Literature DB >> 29266061

Endogenous calcitonin gene-related peptide suppresses ischemic brain injuries and progression of cognitive decline.

Liuyu Zhai1, Takayuki Sakurai1, Akiko Kamiyoshi1, Yuka Ichikawa-Shindo1, Hisaka Kawate1, Megumu Tanaka1, Xian Xian1, Kazutaka Hirabayashi1, Kun Dai1, Nanqi Cui1, Keiya Tanimura1, Teng Liu1, Yangxuan Wei1, Masaaki Tanaka1, Haruka Tomiyama1, Akihiro Yamauchi2, Kyoko Igarashi2, Takayuki Shindo1.   

Abstract

BACKGROUND: Calcitonin gene-related peptide (CGRP) is a 37-amino acid peptide and produced by alternative splicing of the transcript of the calcitonin/CGRP gene. Originally identified as a strong vasodilatory and hypotensive peptide, CGRP is now known to be a pleiotropic molecule distributed in various organs, including the brain.
METHOD: In this study, we used CGRP knockout mice (CGRP-/-) to examine the actions of endogenous CGRP during cerebral ischemia.
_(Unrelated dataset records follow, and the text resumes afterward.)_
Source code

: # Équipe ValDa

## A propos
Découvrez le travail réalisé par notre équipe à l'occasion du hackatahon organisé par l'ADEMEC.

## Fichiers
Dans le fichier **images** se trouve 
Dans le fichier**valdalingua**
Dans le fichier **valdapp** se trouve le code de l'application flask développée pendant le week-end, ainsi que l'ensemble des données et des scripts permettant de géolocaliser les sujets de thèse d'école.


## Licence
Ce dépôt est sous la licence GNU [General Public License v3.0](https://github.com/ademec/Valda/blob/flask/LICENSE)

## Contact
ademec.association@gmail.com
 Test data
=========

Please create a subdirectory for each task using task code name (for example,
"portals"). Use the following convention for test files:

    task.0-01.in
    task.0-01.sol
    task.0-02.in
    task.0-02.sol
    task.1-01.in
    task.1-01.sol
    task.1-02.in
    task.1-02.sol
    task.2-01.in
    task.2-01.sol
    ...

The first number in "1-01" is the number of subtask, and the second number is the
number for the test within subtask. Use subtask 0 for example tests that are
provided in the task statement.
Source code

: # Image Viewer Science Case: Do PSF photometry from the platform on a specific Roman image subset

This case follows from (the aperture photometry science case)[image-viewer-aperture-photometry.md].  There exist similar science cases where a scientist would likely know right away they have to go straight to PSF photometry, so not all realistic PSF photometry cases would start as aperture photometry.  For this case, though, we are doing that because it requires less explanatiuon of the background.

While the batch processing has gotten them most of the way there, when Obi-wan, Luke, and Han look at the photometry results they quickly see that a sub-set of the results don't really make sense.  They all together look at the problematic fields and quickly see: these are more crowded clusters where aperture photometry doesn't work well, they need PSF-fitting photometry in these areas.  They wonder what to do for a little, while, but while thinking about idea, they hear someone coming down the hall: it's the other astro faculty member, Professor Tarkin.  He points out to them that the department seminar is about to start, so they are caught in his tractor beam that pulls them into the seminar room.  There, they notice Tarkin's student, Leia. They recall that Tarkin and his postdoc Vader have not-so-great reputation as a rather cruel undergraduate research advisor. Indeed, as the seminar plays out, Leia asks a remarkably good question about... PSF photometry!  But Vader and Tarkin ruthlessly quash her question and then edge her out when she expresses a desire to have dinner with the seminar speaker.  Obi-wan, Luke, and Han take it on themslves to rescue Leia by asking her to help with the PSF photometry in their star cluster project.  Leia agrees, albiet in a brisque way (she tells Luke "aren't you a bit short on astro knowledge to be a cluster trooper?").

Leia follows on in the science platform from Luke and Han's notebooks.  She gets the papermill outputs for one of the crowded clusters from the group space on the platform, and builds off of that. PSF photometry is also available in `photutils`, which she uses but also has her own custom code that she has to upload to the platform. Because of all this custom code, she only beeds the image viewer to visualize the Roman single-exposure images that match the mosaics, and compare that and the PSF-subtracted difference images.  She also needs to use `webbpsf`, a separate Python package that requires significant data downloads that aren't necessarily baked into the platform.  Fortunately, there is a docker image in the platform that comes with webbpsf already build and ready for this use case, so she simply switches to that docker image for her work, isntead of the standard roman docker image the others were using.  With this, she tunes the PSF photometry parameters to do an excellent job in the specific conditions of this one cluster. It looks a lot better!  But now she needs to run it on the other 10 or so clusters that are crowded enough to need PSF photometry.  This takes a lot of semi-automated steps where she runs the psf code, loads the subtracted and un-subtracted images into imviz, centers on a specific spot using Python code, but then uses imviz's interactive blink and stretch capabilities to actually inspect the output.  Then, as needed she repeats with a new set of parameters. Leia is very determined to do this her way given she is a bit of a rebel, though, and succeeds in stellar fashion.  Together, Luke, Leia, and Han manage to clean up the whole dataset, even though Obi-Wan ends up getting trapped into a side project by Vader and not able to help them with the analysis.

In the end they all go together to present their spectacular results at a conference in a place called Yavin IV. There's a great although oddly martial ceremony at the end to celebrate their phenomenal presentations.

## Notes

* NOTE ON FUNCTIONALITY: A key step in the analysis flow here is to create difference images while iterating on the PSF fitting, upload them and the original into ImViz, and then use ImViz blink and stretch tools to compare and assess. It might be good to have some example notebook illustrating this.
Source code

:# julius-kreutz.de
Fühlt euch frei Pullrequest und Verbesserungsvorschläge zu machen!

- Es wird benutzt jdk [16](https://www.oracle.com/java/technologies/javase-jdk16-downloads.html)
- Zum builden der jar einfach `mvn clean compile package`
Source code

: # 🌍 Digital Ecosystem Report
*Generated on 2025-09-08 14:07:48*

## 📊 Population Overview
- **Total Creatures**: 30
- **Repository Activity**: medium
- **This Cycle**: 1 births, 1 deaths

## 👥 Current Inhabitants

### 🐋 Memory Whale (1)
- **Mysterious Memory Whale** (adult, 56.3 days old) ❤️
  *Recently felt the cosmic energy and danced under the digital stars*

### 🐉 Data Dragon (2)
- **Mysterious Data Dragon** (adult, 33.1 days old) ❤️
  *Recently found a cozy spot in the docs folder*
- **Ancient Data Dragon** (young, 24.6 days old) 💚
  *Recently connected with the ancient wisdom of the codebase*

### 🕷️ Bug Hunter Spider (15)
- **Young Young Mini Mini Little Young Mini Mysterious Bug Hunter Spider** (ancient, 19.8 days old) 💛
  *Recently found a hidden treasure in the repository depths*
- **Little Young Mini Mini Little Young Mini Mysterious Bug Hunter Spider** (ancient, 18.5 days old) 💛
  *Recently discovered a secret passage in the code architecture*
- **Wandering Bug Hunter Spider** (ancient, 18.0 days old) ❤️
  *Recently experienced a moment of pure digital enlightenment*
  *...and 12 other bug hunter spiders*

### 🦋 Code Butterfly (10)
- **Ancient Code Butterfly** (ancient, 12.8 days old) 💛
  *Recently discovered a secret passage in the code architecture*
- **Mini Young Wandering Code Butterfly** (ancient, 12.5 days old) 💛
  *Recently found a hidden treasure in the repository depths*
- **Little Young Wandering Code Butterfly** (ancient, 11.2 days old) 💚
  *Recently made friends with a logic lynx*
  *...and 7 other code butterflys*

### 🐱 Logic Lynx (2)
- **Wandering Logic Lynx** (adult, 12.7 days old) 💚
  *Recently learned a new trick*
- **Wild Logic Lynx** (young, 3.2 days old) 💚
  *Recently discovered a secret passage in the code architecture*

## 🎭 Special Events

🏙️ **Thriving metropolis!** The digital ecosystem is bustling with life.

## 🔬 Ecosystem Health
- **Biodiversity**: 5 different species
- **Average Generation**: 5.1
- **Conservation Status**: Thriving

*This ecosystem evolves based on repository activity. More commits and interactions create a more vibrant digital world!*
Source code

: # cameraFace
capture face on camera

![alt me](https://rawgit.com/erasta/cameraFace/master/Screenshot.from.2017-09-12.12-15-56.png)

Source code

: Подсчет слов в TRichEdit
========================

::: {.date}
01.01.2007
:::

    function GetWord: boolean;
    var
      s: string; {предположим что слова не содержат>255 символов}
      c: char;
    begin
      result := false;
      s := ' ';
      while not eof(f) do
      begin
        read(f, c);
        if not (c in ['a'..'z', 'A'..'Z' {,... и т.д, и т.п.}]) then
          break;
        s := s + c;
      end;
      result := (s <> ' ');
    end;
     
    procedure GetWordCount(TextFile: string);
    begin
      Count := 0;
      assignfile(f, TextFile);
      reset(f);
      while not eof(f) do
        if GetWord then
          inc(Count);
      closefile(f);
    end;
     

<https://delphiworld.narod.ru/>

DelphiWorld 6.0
To induce acute and chronic cerebral ischemia, mice were subjected to middle cerebral artery occlusion (MCAO) and bilateral common carotid artery stenosis (BCAS).
RESULTS: In the cerebral cortex of wild-type mice, CGRP expression was upregulated after acute infarction. In CGRP-/- subjected to MCAO or BCAS, recovery of cerebral blood flow was slower and exhibited more extensive neuronal cell death. Expression of the inflammatory cytokines was higher in CGRP-/- than wild type in the acute phase of ischemia. Pathological analysis during the chronic phase revealed more extensive neuronal cell loss and demyelination and higher levels of oxidative stress in CGRP-/- than wild-type. CGRP-/- also showed less compensatory capillary growth. In an eight-arm radial maze test, CGRP-/- exhibited poorer reference memory than wild-type. On the other hand, CGRP administration promoted cerebral blood flow recovery after cerebral ischemia. We also found that CGRP directly inhibited the cell death of primary cortical neurons.
CONCLUSION: These results indicate endogenous CGRP is protective against ischemia-induced neuronal cell injury. CGRP could, thus, be a novel candidate for use in the treatment of both cerebral ischemia and progression of cognitive decline.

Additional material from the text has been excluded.